Has Title IX closed the economic and educational gaps between genders?
By: Taren Vaughan
For years, the female population in our country has always been faced with various societal struggles. Gaining the right to vote and having the ability to obtain a valuable education were served as pivotal points for the women in our society. Even beyond receiving an education, the job opportunities that women had were very limited until the birth of Title IX. Title IX was signed into law by former President Richard Nixon and it served as an amendment to the Civil Rights Act of 1964. Its purpose is to insure that women are given equal opportunity when it comes to intercollegiate athletics as athletes and as administrators.
So How Did Title IX Come About? We took a stand.
Congresswoman Patsy T. Mink was instrumental in introduction and drafting of Title IX. Her desire to become heavily involved with informing others about Title IX stemmed from her own personal situation. Like many other women pursuing degrees at higher institutions, Patsy T. Mink also faced discrimination because of her gender. Now every government funded academic institution is required to have a Title IX officer and be in full compliance with Title IX itself. Title IX covers many things from education, employment, testing and situations involving sexual harassment.
Looking back on where we started and where we are today, Have our opportunities really increased that much since the implementation of Title IX?

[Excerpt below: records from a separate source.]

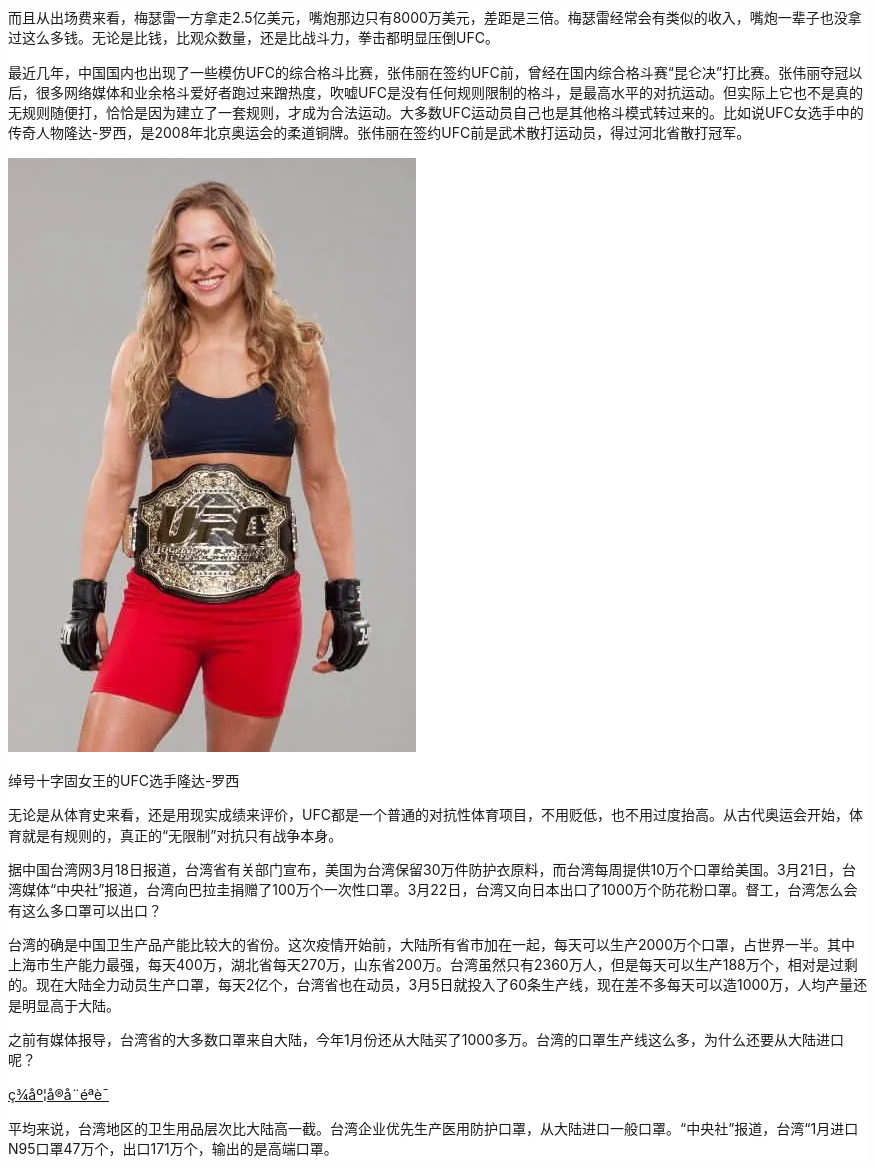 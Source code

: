 而且从出场费来看，梅瑟雷一方拿走2.5亿美元，嘴炮那边只有8000万美元，差距是三倍。梅瑟雷经常会有类似的收入，嘴炮一辈子也没拿过这么多钱。无论是比钱，比观众数量，还是比战斗力，拳击都明显压倒UFC。

最近几年，中国国内也出现了一些模仿UFC的综合格斗比赛，张伟丽在签约UFC前，曾经在国内综合格斗赛“昆仑决”打比赛。张伟丽夺冠以后，很多网络媒体和业余格斗爱好者跑过来蹭热度，吹嘘UFC是没有任何规则限制的格斗，是最高水平的对抗运动。但实际上它也不是真的无规则随便打，恰恰是因为建立了一套规则，才成为合法运动。大多数UFC运动员自己也是其他格斗模式转过来的。比如说UFC女选手中的传奇人物隆达-罗西，是2008年北京奥运会的柔道铜牌。张伟丽在签约UFC前是武术散打运动员，得过河北省散打冠军。

![](/images/btnews/0001_0100/0093/image11.webp)

绰号十字固女王的UFC选手隆达-罗西

无论是从体育史来看，还是用现实成绩来评价，UFC都是一个普通的对抗性体育项目，不用贬低，也不用过度抬高。从古代奥运会开始，体育就是有规则的，真正的“无限制”对抗只有战争本身。

据中国台湾网3月18日报道，台湾省有关部门宣布，美国为台湾保留30万件防护衣原料，而台湾每周提供10万个口罩给美国。3月21日，台湾媒体“中央社”报道，台湾向巴拉圭捐赠了100万个一次性口罩。3月22日，台湾又向日本出口了1000万个防花粉口罩。督工，台湾怎么会有这么多口罩可以出口？

台湾的确是中国卫生产品产能比较大的省份。这次疫情开始前，大陆所有省市加在一起，每天可以生产2000万个口罩，占世界一半。其中上海市生产能力最强，每天400万，湖北省每天270万，山东省200万。台湾虽然只有2360万人，但是每天可以生产188万个，相对是过剩的。现在大陆全力动员生产口罩，每天2亿个，台湾省也在动员，3月5日就投入了60条生产线，现在差不多每天可以造1000万，人均产量还是明显高于大陆。

之前有媒体报导，台湾省的大多数口罩来自大陆，今年1月份还从大陆买了1000多万。台湾的口罩生产线这么多，为什么还要从大陆进口呢？

[ç¾åº¦å®å¨éªè¯](https://baijiahao.baidu.com/s?id=1657038156682562509&wfr=spider&for=pc)

平均来说，台湾地区的卫生用品层次比大陆高一截。台湾企业优先生产医用防护口罩，从大陆进口一般口罩。“中央社”报道，台湾“1月进口N95口罩47万个，出口171万个，输出的是高端口罩。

Some of us would agree that it has. We see more African American women holding positions with athletic departments at educational institutions; positions that once were strictly held by men and more of them participating on sports teams. Although this number still remains small, our progression continues towards better job opportunities. Without the help of Title IX, we as women would not have gotten the chance to let our voices be heard and really prove to society that a woman is capable of performing the same job duties as her male counterpart.